Im Landkreis Hof stolpert man auf Schritt und Tritt über die reiche Vergangenheit. Sogar am Stammtisch vor dem Dorflädla in Sparneck geht's um Raubritter und Goldgräber.

Wer wissen will, wie spät es ist, braucht in Sparneck keine Atomuhr. Das Stehtischla am Eck ist viel genauer. Hier trifft man sich zum Elf-Uhr-Seidla. Täglich. Pünktlich. Das Dorflädla in der Münchberger Straße ist der heimliche Marktplatz des Dorfes.

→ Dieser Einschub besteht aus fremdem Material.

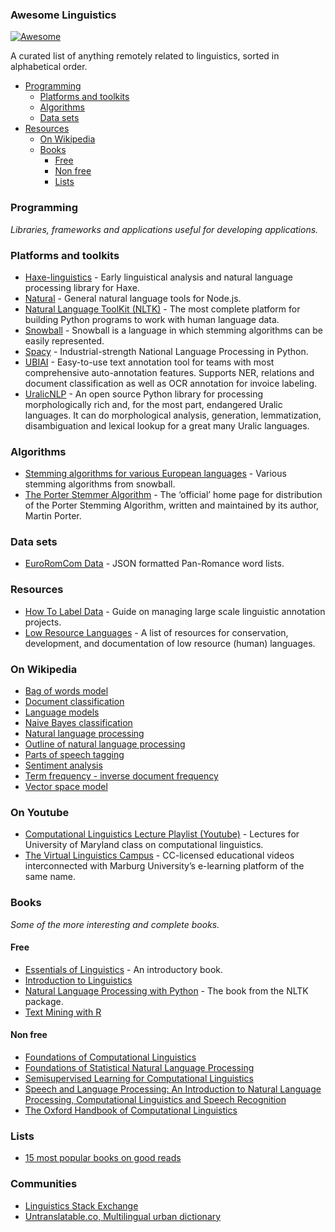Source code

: ### Awesome Linguistics

[![Awesome](https://cdn.rawgit.com/sindresorhus/awesome/d7305f38d29fed78fa85652e3a63e154dd8e8829/media/badge.svg)](https://github.com/sindresorhus/awesome)

A curated list of anything remotely related to linguistics, sorted in alphabetical order.

- [Programming](#programming)
  - [Platforms and toolkits](#platforms-and-toolkits)
  - [Algorithms](#algorithms)
  - [Data sets](#data-sets)
- [Resources](#resources)
  - [On Wikipedia](#on-wikipedia)
  - [Books](#books)
    - [Free](#free)
    - [Non free](#non-free)
    - [Lists](#lists)

### Programming

_Libraries, frameworks and applications useful for developing applications._

### Platforms and toolkits

- [Haxe-linguistics](https://github.com/sexybiggetje/haxe-linguistics) - Early linguistical analysis and natural language processing library for Haxe.
- [Natural](https://github.com/NaturalNode/natural) - General natural language tools for Node.js.
- [Natural Language ToolKit (NLTK)](http://www.nltk.org/) - The most complete platform for building Python programs to work with human language data.
- [Snowball](http://snowball.tartarus.org/) - Snowball is a language in which stemming algorithms can be easily represented.
- [Spacy](https://spacy.io/) - Industrial-strength National Language Processing in Python.
- [UBIAI](https://ubiai.tools/) - Easy-to-use text annotation tool for teams with most comprehensive auto-annotation features. Supports NER, relations and document classification as well as OCR annotation for invoice labeling.
- [UralicNLP](https://github.com/mikahama/uralicNLP) - An open source Python library for processing morphologically rich and, for the most part, endangered Uralic languages. It can do morphological analysis, generation, lemmatization, disambiguation and lexical lookup for a great many Uralic languages.

### Algorithms

- [Stemming algorithms for various European languages](http://snowball.tartarus.org/texts/stemmersoverview.html) - Various stemming algorithms from snowball.
- [The Porter Stemmer Algorithm](http://tartarus.org/martin/PorterStemmer/) - The ‘official’ home page for distribution of the Porter Stemming Algorithm, written and maintained by its author, Martin Porter.

### Data sets

- [EuroRomCom Data](https://github.com/kirkins/euroromcom) - JSON formatted Pan-Romance word lists.

### Resources

- [How To Label Data](https://www.lighttag.io/how-to-label-data/) - Guide on managing large scale linguistic annotation projects.
- [Low Resource Languages](https://github.com/RIchardLitt/low-resource-languages) - A list of resources for conservation, development, and documentation of low resource (human) languages.

### On Wikipedia

- [Bag of words model](http://en.wikipedia.org/wiki/Bag-of-words_model)
- [Document classification](http://en.wikipedia.org/wiki/Document_classification)
- [Language models](http://en.wikipedia.org/wiki/Language_model)
- [Naive Bayes classification](http://en.wikipedia.org/wiki/Naive_Bayes_classifier)
- [Natural language processing](http://en.wikipedia.org/wiki/Natural_language_processing)
- [Outline of natural language processing](http://en.wikipedia.org/wiki/Outline_of_natural_language_processing)
- [Parts of speech tagging](http://en.wikipedia.org/wiki/Part-of-speech_tagging)
- [Sentiment analysis](http://en.wikipedia.org/wiki/Sentiment_analysis)
- [Term frequency - inverse document frequency](http://en.wikipedia.org/wiki/Tf%E2%80%93idf)
- [Vector space model](http://en.wikipedia.org/wiki/Vector_space_model)

### On Youtube

- [Computational Linguistics Lecture Playlist (Youtube)](https://www.youtube.com/playlist?list=PLegWUnz91WfuPebLI97-WueAP90JO-15i) - Lectures for University of Maryland class on computational linguistics.
- [The Virtual Linguistics Campus](https://www.youtube.com/channel/UCaMpov1PPVXGcKYgwHjXB3g) - CC-licensed educational videos interconnected with Marburg University’s e-learning platform of the same name.

### Books

_Some of the more interesting and complete books._

#### Free

- [Essentials of Linguistics](https://essentialsoflinguistics.pressbooks.com/) - An introductory book.
- [Introduction to Linguistics](https://linguistics.ucla.edu/people/Kracht/courses/ling20-fall07/ling-intro.pdf)
- [Natural Language Processing with Python](http://www.nltk.org/book/) - The book from the NLTK package.
- [Text Mining with R](https://www.tidytextmining.com)

#### Non free

- [Foundations of Computational Linguistics](http://books.google.com/books?id=o9iGAgAAQBAJ&dq=Foundations+of+Computational+Linguistics&hl=nl&source=gbs_navlinks_s)
- [Foundations of Statistical Natural Language Processing](https://books.google.nl/books?id=YiFDxbEX3SUC)
- [Semisupervised Learning for Computational Linguistics](http://books.google.com/books/about/Semisupervised_Learning_for_Computationa.html?id=VCd67cGB_rAC&redir_esc=y)
- [Speech and Language Processing: An Introduction to Natural Language Processing, Computational Linguistics and Speech Recognition](https://books.google.nl/books?id=fZmj5UNK8AQC)
- [The Oxford Handbook of Computational Linguistics](http://www.oxfordhandbooks.com/view/10.1093/oxfordhb/9780199276349.001.0001/oxfordhb-9780199276349)

### Lists

- [15 most popular books on good reads](http://www.goodreads.com/shelf/show/natural-language-processing)

### Communities

- [Linguistics Stack Exchange](https://linguistics.stackexchange.com/)
- [Untranslatable.co, Multilingual urban dictionary](https://untranslatable.co/)
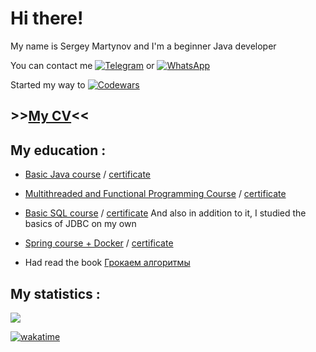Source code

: # Hi there!
My name is Sergey Martynov and I'm a beginner Java developer

You can contact me [![Telegram](https://img.shields.io/badge/Telegram-2CA5E0?style=for-the-badge&logo=telegram&logoColor=white)](https://t.me/Scorpiord) or [![WhatsApp](https://img.shields.io/badge/WhatsApp-25D366?style=for-the-badge&logo=whatsapp&logoColor=white)](https://wa.me/79139347857)

Started my way to [![Codewars](https://img.shields.io/badge/Codewars-B1361E?style=for-the-badge&logo=codewars&logoColor=grey)](https://www.codewars.com/users/MartynHiro)

## >>[My CV](https://drive.google.com/file/d/1gCPSvVRxQDdka0anvFWtgjMydgIfTYyG/view?usp=drivesdk)<<

## My education :
* [Basic Java course](https://netology.ru/profile/program/jd-cp-6/schedule) / [certificate](https://drive.google.com/file/d/1Vkru6hW6aBzhMRvQVOs0oCEPlJhS60F4/view?usp=drivesdk)

* [Multithreaded and Functional Programming Course](https://netology.ru/profile/program/jadv-jd-cp/schedule) / [certificate](https://drive.google.com/file/d/1VYL2uXHdBAS02G7GOb2YbljFhABXsCl5/view?usp=drivesdk)

* [Basic SQL course](https://netology.ru/profile/program/sqlbasic/schedule) / [certificate](https://drive.google.com/file/d/1Vs-tvB7PTvCi9wQgTuCGiZGMGFk4LWhd/view?usp=drivesdk)
And also in addition to it, I studied the basics of JDBC on my own

* [Spring course + Docker](https://netology.ru/profile/program/jspr-jd-cp-5/schedule) / [certificate](https://drive.google.com/file/d/1Vs3KrVCSKavTgJU8fCqIv6BR0rgj038c/view?usp=drivesdk) 
  
* Had read the book [Грокаем алгоритмы](https://www.ozon.ru/product/grokaem-algoritmy-illyustrirovannoe-posobie-dlya-programmistov-i-lyubopytstvuyushchih-211433683/?advert=gKJX-CMhQJPA7Hfil9uQFLuJTaM8W-U6N6lz7uyUqePKug8ul0eQqYsAudTmTJa7tIDHD7zYgl9RZtIir-EoHdy0EFUJ5U-0Y5em2id2DDFHBoR5KS6nQm2ngnnOPgtxgZYr0AlG-WV3Oyjr3BVgPOoaQCSQUNgtfx6kMvPUe7ztilIbAQhkZvlotk1qI4_gwG49BmtbRN0vsUSne_0gXtjM5Dp4M2gSxrzkaKABZ95V0T181EOK9htdkgCEDvg2nsMNbRnVu0NE8VNtF1dSI3oTKPeBk4Wzmb4sjg-phnsBbGN85nJsOCA99TSNWxRLQgbw_Sp6EKsCUy2tJA&avtc=1&avte=4&avts=1684928645&keywords=%D0%B3%D1%80%D0%BE%D0%BA%D0%B0%D0%B5%D0%BC+%D0%B0%D0%BB%D0%B3%D0%BE%D1%80%D0%B8%D1%82%D0%BC%D1%8B&sh=BPbtJh7DLQ)
 ## My statistics :

  <a href="https://github.com/MartynHiro">
    <img src="http://github-profile-summary-cards.vercel.app/api/cards/profile-details?username=MartynHiro&theme=github_dark" />
  </a>
   
[![wakatime](https://wakatime.com/badge/user/00d1021d-9ed9-4ed6-b8a0-e80991b5ef96.svg?style=for-the-badge)](https://wakatime.com/@00d1021d-9ed9-4ed6-b8a0-e80991b5ef96)
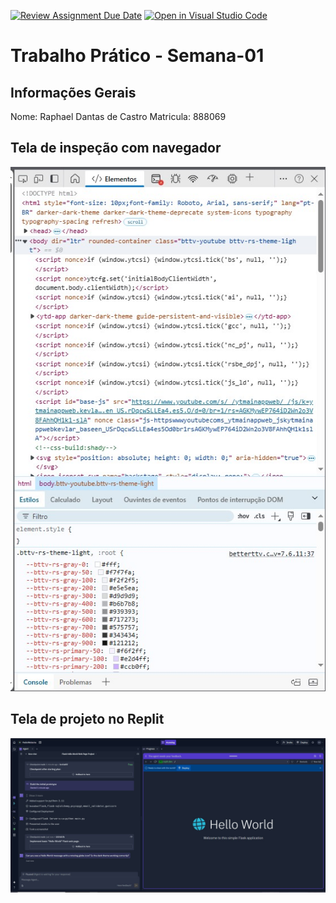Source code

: [![Review Assignment Due Date](https://classroom.github.com/assets/deadline-readme-button-22041afd0340ce965d47ae6ef1cefeee28c7c493a6346c4f15d667ab976d596c.svg)](https://classroom.github.com/a/Ue6hVgM5)
[![Open in Visual Studio Code](https://classroom.github.com/assets/open-in-vscode-2e0aaae1b6195c2367325f4f02e2d04e9abb55f0b24a779b69b11b9e10269abc.svg)](https://classroom.github.com/online_ide?assignment_repo_id=18426531&assignment_repo_type=AssignmentRepo)
# Trabalho Prático - Semana-01

## Informações Gerais
Nome: Raphael Dantas de Castro
Matricula: 888069

## Tela de inspeção com navegador
![imageDoNavegador](./gitAula.jpg)

## Tela de projeto no Replit
![imageDoReplit](./helloWorld.jpg)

Sparneck! Warum ausgerechnet Sparneck? Wäre der Dartpfeil ein paar Kilometer weiter westlich eingeschlagen, könnte der Reporter in Münchberg aus dem Vollen schöpfen. Denkt er. Münchberg ist eine Hochburg der Textilindustrie, hat mehr als 10 000 Einwohner, einen Ableger der Hochschule Hof und sogar eine Fußgängerzone.

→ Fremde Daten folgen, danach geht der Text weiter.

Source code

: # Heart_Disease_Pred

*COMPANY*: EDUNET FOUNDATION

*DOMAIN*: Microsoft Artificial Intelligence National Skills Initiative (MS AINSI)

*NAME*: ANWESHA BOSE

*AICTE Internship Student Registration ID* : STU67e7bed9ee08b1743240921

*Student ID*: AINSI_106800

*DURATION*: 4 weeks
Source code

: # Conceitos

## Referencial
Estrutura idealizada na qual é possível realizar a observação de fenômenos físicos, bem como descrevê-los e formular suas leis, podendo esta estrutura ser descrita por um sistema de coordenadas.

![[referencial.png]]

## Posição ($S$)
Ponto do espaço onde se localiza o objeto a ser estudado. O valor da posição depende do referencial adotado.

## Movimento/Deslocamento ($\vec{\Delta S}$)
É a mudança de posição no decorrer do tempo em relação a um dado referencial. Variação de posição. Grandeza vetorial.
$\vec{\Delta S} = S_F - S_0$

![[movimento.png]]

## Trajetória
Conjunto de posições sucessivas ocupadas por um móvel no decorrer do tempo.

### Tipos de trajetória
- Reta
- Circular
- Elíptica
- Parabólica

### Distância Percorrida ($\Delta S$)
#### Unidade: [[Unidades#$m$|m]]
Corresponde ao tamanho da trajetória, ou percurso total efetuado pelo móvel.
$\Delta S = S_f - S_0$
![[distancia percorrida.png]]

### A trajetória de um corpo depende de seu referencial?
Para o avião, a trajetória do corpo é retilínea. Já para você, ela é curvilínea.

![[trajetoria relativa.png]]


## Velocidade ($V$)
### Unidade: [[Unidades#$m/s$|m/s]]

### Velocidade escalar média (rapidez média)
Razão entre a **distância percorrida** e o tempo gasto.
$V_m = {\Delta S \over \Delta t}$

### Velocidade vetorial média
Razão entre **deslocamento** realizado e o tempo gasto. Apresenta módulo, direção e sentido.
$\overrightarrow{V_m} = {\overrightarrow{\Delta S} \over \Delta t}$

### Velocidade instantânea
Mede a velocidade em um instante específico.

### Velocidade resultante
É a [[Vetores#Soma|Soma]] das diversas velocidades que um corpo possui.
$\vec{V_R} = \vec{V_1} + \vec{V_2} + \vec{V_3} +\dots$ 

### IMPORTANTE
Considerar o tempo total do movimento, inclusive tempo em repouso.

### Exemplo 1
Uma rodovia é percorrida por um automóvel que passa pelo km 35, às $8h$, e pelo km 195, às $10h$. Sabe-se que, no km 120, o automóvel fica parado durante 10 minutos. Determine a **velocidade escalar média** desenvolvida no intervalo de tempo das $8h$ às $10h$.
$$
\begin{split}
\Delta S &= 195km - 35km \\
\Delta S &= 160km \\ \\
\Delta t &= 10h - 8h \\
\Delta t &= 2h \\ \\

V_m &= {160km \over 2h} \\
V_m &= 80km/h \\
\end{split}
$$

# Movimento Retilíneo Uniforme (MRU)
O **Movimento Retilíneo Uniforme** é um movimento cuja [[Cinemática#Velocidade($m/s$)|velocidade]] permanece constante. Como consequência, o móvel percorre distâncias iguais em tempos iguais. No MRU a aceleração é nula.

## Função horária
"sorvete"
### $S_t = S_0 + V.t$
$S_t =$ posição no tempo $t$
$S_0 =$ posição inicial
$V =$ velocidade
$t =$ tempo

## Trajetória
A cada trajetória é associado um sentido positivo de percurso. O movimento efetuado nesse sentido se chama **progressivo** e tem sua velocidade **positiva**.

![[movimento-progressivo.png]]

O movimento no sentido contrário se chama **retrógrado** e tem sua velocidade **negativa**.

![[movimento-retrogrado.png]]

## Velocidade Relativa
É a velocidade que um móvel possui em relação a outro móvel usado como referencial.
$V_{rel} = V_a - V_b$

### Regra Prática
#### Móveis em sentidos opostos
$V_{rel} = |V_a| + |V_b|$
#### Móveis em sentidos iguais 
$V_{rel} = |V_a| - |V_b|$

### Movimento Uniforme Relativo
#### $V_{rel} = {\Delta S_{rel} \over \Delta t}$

Und Sparneck? Sparneck hat das Eck. Und da trifft man zwei der 1200 Sparnecker, die eine alte Tradition hochhalten: "Das Elf-Uhr-Seidla", erzählt Wolfgang Bittner, war immer so etwas wie eine heilige Handlung der Handwerker. Harte Arbeit, karger Lohn - die Extra-Pause macht das Leben ein wenig angenehmer.

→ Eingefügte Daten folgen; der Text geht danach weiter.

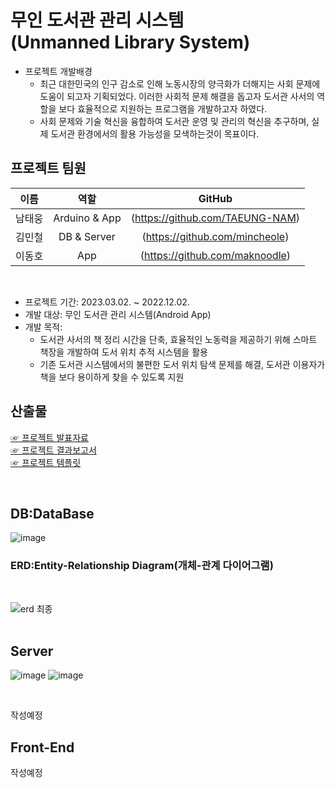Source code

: # 무인 도서관 관리 시스템<br>(Unmanned Library System)
- 프로젝트 개발배경
  - 최근 대한민국의 인구 감소로 인해 노동시장의 양극화가 더해지는 사회 문제에 도움이 되고자 기획되었다. 이러한 사회적 문제 해결을 돕고자 도서관 사서의 역할을 보다 효율적으로 지원하는 프로그램을 개발하고자 하였다.
  - 사회 문제와 기술 혁신을 융합하여 도서관 운영 및 관리의 혁신을 추구하며, 실제 도서관 환경에서의 활용 가능성을 모색하는것이 목표이다.

## 프로젝트 팀원

  |이름|역할|GitHub|
  |:-:|:-:|:-:|
  |남태웅|Arduino & App|(https://github.com/TAEUNG-NAM)|
  |김민철|DB & Server|(https://github.com/mincheole)|
  |이동호|App|(https://github.com/maknoodle)|

<br>

- 프로젝트 기간: 2023.03.02. ~ 2022.12.02.
- 개발 대상: 무인 도서관 관리 시스템(Android App)
- 개발 목적: 
  - 도서관 사서의 책 정리 시간을 단축, 효율적인 노동력을 제공하기 위해 스마트 책장을 개발하여 도서 위치 추적 시스템을 활용
  - 기존 도서관 시스템에서의 불편한 도서 위치 탐색 문제를 해결, 도서관 이용자가 책을 보다 용이하게 찾을 수 있도록 지원

## 산출물
[☞ 프로젝트 발표자료](https://docs.google.com/presentation/d/1WMeMlk0QseWL2_q4jOHldxuijFResaJs/edit?usp=drive_link&ouid=105569728462683027125&rtpof=true&sd=true)<br>
[☞ 프로젝트 결과보고서](https://drive.google.com/file/d/1qruPUhWEPJhogClHKAhK6o9CWgJMPrX3/view?usp=drive_link)<br>
[☞ 프로젝트 템플릿](https://docs.google.com/presentation/d/1JK9oPMjGXmqPNKpiTHzMrIFBxRgVO2Ya/edit?usp=drive_link&ouid=105569728462683027125&rtpof=true&sd=true)<br>

<br>

## DB:DataBase
![image](https://github.com/mincheole/Unmanned-library-System-/assets/106231571/4e821ddb-a9fb-4235-a766-68bfd3b01d1b)
<br>


### ERD:Entity-Relationship Diagram(개체-관계 다이어그램)
<br>

![erd 최종](https://github.com/mincheole/Unmanned-library-System-/assets/106231571/0da6eecc-43bb-428d-85ab-4c425cea1d93)
<br>
<br>

## Server
![image](https://github.com/mincheole/Unmanned-library-System-/assets/106231571/82521bd2-1ad3-4cb2-bb99-3e739351b4ad)
![image](https://github.com/mincheole/Unmanned-library-System-/assets/106231571/cecbe556-8465-4c23-98fe-3a3a0986b8c2)

<br>

작성예정




## Front-End
작성예정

Für den Handwerker heute ist der vormittägliche Griff zur Bierflasche freilich in der Regel tabu. Doch für Wolfgang Bittner, seinen Hund Emmi und seinen Kumpel Jürgen Käppl gehört das Seidla zum Leben wie das tägliche Brot. Zumal man am Stehtisch vor dem Dorfladen die neuesten Neuigkeiten austauschen und interessante Menschen treffen kann.

Wald und Steine
Heute zum Beispiel den Reporter aus Bamberg. "Jürgen, jetzt kummer nei die Zeitung", sagt Wolfgang. "Dann wermer ja am Ed nuch berühmt und des Fernsehn kummt", sagt Jürgen. Gut, der Weg zum Ruhm ist lang, aber jedem, der Sparneck näher kommen will, sei der Besuch am Eck zum Elf-Uhr-Seidla wärmstens empfohlen. Heute, so erfährt man, liegt Sparneck im Schatten des großen Nachbarn Münchberg. Verlassene Industriestandorte und verwaiste Bergwerke, wo einst neben Kupfer, Eisen und Silber sogar Gold gefunden wurde, sind die Zeugen dafür, dass Sparnecks große Zeit erst einmal vorbei ist.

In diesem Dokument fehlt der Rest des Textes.